Chart of yearly table positions of Bristol City in the Football League

The 1920s were a rocky time as City bounced between the Second Division and the Southern Section of the Third Division. The season after City were relegated, they achieved promotion back to the Second Division, before being relegated back to the Southern Section of the Third Division again the following season. After successive high finishes in the league, they were promoted again in 1926–27. However, by the 1930s they had slumped into the lower division and stayed that way until over 10 years after the Second World War. During this stay in the Third Division South, they won the Welsh Cup in 1934, beating Tranmere Rovers in the final. However, in the same year they also suffered their biggest ever league defeat, a 9–0 loss to Coventry City The 1937–38 season was the most successful season for City since they were relegated to the Third Division, coming second in the league and reaching the final of the Third Division South Cup, before losing 6–2 to Reading on aggregate. They then came eighth in the Third Division South in the final full season before the war, in which the Grandstand of Ashton Gate was destroyed by a German air raid.

In 1946–47, City recorded a record league win by beating Aldershot 9–0, although despite Don Clark scoring 36 goals in the League, City failed to get promoted that season. Harry Dolman became chairman in 1949, a post he would hold for over 30 years. An engineer who had bought out the firm he worked for, he designed the first set of floodlights installed at Ashton Gate in the early 1950s. The late 1950s were a better time for City, with a five-year stay in the Second Division, a league they returned to for a further spell in 1965.

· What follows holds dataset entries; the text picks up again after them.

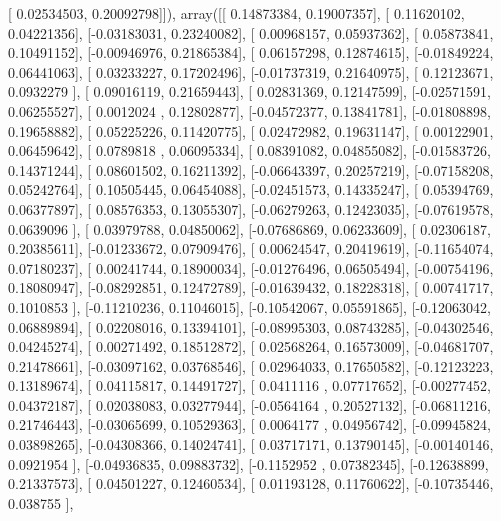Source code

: \documentclass{article}
\begin{document}
       [ 0.02534503,  0.20092798]]), array([[ 0.14873384,  0.19007357],
       [ 0.11620102,  0.04221356],
       [-0.03183031,  0.23240082],
       [ 0.00968157,  0.05937362],
       [ 0.05873841,  0.10491152],
       [-0.00946976,  0.21865384],
       [ 0.06157298,  0.12874615],
       [-0.01849224,  0.06441063],
       [ 0.03233227,  0.17202496],
       [-0.01737319,  0.21640975],
       [ 0.12123671,  0.0932279 ],
       [ 0.09016119,  0.21659443],
       [ 0.02831369,  0.12147599],
       [-0.02571591,  0.06255527],
       [ 0.0012024 ,  0.12802877],
       [-0.04572377,  0.13841781],
       [-0.01808898,  0.19658882],
       [ 0.05225226,  0.11420775],
       [ 0.02472982,  0.19631147],
       [ 0.00122901,  0.06459642],
       [ 0.0789818 ,  0.06095334],
       [ 0.08391082,  0.04855082],
       [-0.01583726,  0.14371244],
       [ 0.08601502,  0.16211392],
       [-0.06643397,  0.20257219],
       [-0.07158208,  0.05242764],
       [ 0.10505445,  0.06454088],
       [-0.02451573,  0.14335247],
       [ 0.05394769,  0.06377897],
       [ 0.08576353,  0.13055307],
       [-0.06279263,  0.12423035],
       [-0.07619578,  0.0639096 ],
       [ 0.03979788,  0.04850062],
       [-0.07686869,  0.06233609],
       [ 0.02306187,  0.20385611],
       [-0.01233672,  0.07909476],
       [ 0.00624547,  0.20419619],
       [-0.11654074,  0.07180237],
       [ 0.00241744,  0.18900034],
       [-0.01276496,  0.06505494],
       [-0.00754196,  0.18080947],
       [-0.08292851,  0.12472789],
       [-0.01639432,  0.18228318],
       [ 0.00741717,  0.1010853 ],
       [-0.11210236,  0.11046015],
       [-0.10542067,  0.05591865],
       [-0.12063042,  0.06889894],
       [ 0.02208016,  0.13394101],
       [-0.08995303,  0.08743285],
       [-0.04302546,  0.04245274],
       [ 0.00271492,  0.18512872],
       [ 0.02568264,  0.16573009],
       [-0.04681707,  0.21478661],
       [-0.03097162,  0.03768546],
       [ 0.02964033,  0.17650582],
       [-0.12123223,  0.13189674],
       [ 0.04115817,  0.14491727],
       [ 0.0411116 ,  0.07717652],
       [-0.00277452,  0.04372187],
       [ 0.02038083,  0.03277944],
       [-0.0564164 ,  0.20527132],
       [-0.06811216,  0.21746443],
       [-0.03065699,  0.10529363],
       [ 0.0064177 ,  0.04956742],
       [-0.09945824,  0.03898265],
       [-0.04308366,  0.14024741],
       [ 0.03717171,  0.13790145],
       [-0.00140146,  0.0921954 ],
       [-0.04936835,  0.09883732],
       [-0.1152952 ,  0.07382345],
       [-0.12638899,  0.21337573],
       [ 0.04501227,  0.12460534],
       [ 0.01193128,  0.11760622],
       [-0.10735446,  0.038755  ],
\end{document}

===Back among the elite (1966–80)===
In 1967, Alan Dicks was appointed manager, and things gradually began to improve, with promotion to the First Division in 1976, ending a 65-year exile from the top flight.

Between 1975 and 1981 City were regular participants in the Anglo-Scottish Cup, winning the trophy in 1977–78, beating Hibernian in the semi-finals, and winning 3–2 on aggregate in the final against St Mirren (managed at the time by a relatively new manager, Alex Ferguson). St Mirren had their revenge two seasons later, with an aggregate 5–1 victory over City to become the only Scottish team to win the trophy.

City's second stint in the top flight was less successful than the club's first, with thirteenth position in 1979 being their highest finish during this era. Stars of this era included Peter Cormack, Geoff Merrick, Tom Ritchie, Clive Whitehead, Gerry Gow, Trevor Tainton and Jimmy Mann.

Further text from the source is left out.